BEGIN Extracted information

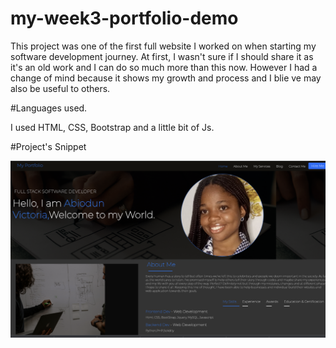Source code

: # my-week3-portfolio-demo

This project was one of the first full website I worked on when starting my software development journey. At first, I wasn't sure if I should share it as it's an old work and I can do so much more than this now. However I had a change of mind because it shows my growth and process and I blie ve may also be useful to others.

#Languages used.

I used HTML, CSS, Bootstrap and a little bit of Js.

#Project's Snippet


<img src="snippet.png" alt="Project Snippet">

END Extracted information
BEGIN Extracted information

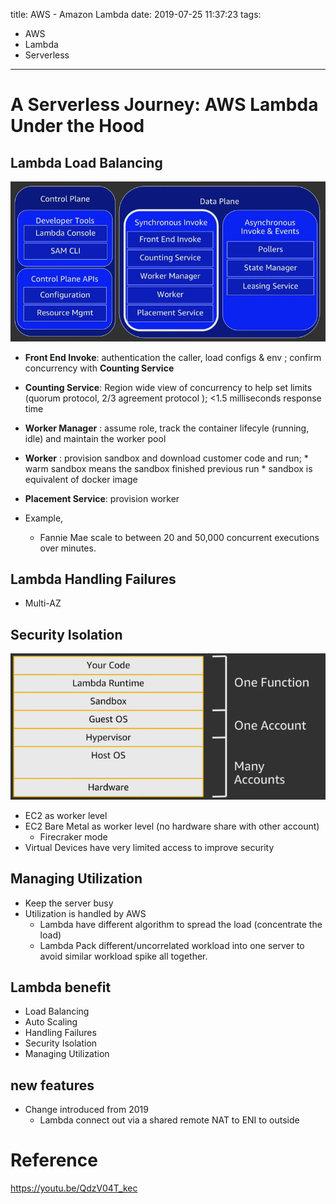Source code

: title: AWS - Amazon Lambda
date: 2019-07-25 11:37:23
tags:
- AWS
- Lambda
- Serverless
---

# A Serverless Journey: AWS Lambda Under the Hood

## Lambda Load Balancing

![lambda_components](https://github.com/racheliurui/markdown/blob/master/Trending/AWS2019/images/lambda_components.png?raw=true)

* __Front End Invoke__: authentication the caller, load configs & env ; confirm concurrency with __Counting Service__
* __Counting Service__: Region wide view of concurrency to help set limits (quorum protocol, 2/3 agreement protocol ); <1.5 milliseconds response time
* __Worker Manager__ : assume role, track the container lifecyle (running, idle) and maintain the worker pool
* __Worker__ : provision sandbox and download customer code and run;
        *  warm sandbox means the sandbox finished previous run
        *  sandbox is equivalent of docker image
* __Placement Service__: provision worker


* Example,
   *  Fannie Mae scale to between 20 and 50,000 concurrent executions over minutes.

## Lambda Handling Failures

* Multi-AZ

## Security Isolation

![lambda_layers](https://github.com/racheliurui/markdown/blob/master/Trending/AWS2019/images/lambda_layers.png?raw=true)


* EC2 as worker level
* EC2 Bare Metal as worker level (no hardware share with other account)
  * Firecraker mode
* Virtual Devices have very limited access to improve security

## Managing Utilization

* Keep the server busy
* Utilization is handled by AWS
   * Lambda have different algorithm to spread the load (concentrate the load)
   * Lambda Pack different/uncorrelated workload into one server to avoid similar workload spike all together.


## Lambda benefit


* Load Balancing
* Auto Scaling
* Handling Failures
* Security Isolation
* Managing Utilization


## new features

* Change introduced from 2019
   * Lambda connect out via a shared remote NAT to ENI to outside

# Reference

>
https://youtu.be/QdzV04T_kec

END Extracted information

- _To do_: For every line in the listing above that contains "have", copy that line.

- _Task answer_:
* Virtual Devices have very limited access to improve security
   * Lambda have different algorithm to spread the load (concentrate the load)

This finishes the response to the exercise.